Women have never had more access to health information. Hormone experts fill social media feeds, podcasts dissect cortisol and blood sugar, and cycle tracking apps promise unprecedented insight into our bodies. Compared with previous generations, women have access to an enormous amount of knowledge... and yet many women still feel confused about their bodies.
Part of the problem is that information and understanding are not the same thing. In fact, the sheer volume of health advice can make it harder to know what actually matters. Depending on who you ask, coffee is either beneficial or harmful, fasting is either empowering or dangerous, and nearly every symptom points to a hormone imbalance.
As a result, women often find themselves caught between conflicting messages. Instead of feeling more confident, they feel overwhelmed. Health becomes something to optimize rather than something to understand.
That's an understandable response. After all, we're constantly encouraged to look outside ourselves for answers. There is always another expert to follow, another supplement to try, or another protocol promising to explain what we've been missing.
At the same time, much of this advice is designed for a general audience. Individual bodies don't work that way. Stress levels differ. Sleep habits differ. Age, genetics, and lifestyle all matter. Two women can read the same books and have completely different experiences.

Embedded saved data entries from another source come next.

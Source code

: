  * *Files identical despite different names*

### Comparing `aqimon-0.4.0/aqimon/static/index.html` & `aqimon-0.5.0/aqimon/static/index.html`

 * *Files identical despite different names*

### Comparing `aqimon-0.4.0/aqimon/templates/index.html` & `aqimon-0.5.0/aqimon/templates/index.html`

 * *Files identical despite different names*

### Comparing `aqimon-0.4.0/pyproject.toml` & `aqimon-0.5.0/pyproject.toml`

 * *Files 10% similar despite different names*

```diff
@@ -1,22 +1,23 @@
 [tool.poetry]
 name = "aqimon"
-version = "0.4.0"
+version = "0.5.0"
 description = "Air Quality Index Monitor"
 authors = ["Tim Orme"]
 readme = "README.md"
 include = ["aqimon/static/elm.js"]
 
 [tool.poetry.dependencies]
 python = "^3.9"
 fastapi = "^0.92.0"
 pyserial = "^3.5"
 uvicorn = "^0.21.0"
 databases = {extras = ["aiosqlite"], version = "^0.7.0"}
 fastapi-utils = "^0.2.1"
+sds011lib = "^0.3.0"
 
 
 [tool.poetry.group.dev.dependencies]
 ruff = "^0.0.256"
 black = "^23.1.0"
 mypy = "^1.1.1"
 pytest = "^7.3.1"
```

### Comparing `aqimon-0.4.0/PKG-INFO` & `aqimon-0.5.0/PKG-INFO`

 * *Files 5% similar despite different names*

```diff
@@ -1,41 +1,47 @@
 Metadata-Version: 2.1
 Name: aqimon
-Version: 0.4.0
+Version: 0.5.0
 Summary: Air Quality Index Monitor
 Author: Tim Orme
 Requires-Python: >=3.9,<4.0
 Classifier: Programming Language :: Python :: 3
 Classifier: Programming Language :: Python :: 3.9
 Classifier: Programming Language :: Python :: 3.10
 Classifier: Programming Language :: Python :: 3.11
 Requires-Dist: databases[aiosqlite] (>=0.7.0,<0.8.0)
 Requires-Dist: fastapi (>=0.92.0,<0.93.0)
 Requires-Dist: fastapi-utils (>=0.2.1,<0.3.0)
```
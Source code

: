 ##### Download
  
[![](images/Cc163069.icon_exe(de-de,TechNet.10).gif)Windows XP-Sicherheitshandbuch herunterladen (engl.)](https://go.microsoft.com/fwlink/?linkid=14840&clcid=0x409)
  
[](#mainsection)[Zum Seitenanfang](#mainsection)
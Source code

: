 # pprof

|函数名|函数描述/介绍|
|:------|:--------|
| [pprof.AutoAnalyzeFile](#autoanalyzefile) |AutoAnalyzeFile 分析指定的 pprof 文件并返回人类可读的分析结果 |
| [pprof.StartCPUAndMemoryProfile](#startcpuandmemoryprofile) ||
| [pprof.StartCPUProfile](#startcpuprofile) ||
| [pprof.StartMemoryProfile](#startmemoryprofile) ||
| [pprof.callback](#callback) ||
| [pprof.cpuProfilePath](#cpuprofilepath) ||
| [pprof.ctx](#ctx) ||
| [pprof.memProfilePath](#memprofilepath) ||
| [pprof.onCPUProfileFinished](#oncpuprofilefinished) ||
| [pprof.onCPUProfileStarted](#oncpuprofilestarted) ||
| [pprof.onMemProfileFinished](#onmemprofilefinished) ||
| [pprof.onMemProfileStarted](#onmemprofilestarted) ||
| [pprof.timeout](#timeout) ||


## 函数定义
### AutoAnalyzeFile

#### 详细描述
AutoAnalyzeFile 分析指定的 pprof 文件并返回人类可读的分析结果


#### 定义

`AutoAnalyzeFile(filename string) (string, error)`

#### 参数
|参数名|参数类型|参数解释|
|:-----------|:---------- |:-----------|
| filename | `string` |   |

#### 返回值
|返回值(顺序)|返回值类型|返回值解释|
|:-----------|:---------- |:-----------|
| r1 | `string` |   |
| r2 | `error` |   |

This is one reason body literacy has resonated with so many women in recent years. Rather than asking us to memorize endless facts, body literacy encourages us to pay attention to our own patterns and experiences. It shifts the question from "What is everyone else doing?" to "What am I noticing?"
Perhaps that's what many women are searching for. Not more information, but more pattern clarity and deeper intuition. Because in an age of constant advice, knowing yourself may be just as important as knowing the latest health trend.